### Task prompt
Output every record below exactly.

### Extracted data entries
————

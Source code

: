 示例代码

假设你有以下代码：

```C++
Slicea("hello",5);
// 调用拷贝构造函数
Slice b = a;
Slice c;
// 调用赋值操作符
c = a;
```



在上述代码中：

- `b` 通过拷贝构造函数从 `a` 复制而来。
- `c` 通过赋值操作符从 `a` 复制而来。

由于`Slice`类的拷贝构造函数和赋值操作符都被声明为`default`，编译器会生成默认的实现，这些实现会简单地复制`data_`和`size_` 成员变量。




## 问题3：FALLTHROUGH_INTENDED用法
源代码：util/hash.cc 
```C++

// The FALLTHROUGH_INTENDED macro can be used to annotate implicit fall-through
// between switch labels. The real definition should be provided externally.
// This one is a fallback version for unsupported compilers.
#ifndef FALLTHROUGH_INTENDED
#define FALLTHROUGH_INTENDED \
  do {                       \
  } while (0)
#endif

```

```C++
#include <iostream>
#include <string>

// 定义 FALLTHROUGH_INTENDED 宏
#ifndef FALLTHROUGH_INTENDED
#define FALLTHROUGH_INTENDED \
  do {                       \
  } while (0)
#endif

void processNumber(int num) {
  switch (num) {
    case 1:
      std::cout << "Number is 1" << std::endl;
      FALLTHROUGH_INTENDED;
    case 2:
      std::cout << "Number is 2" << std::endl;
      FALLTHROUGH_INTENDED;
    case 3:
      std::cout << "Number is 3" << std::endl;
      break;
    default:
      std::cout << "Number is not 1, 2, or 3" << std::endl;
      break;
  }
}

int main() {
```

————

### Output for this task
Source code

: 示例代码

假设你有以下代码：

```C++
Slicea("hello",5);
// 调用拷贝构造函数
Slice b = a;
Slice c;
// 调用赋值操作符
c = a;
```



在上述代码中：

- `b` 通过拷贝构造函数从 `a` 复制而来。
- `c` 通过赋值操作符从 `a` 复制而来。

由于`Slice`类的拷贝构造函数和赋值操作符都被声明为`default`，编译器会生成默认的实现，这些实现会简单地复制`data_`和`size_` 成员变量。




## 问题3：FALLTHROUGH_INTENDED用法
源代码：util/hash.cc 
```C++

// The FALLTHROUGH_INTENDED macro can be used to annotate implicit fall-through
// between switch labels. The real definition should be provided externally.
// This one is a fallback version for unsupported compilers.
#ifndef FALLTHROUGH_INTENDED
#define FALLTHROUGH_INTENDED \
  do {                       \
  } while (0)
#endif

```

```C++
#include <iostream>
#include <string>

// 定义 FALLTHROUGH_INTENDED 宏
#ifndef FALLTHROUGH_INTENDED
#define FALLTHROUGH_INTENDED \
  do {                       \
  } while (0)
#endif

void processNumber(int num) {
  switch (num) {
    case 1:
      std::cout << "Number is 1" << std::endl;
      FALLTHROUGH_INTENDED;
    case 2:
      std::cout << "Number is 2" << std::endl;
      FALLTHROUGH_INTENDED;
    case 3:
      std::cout << "Number is 3" << std::endl;
      break;
    default:
      std::cout << "Number is not 1, 2, or 3" << std::endl;
      break;
  }
}

int main() {
```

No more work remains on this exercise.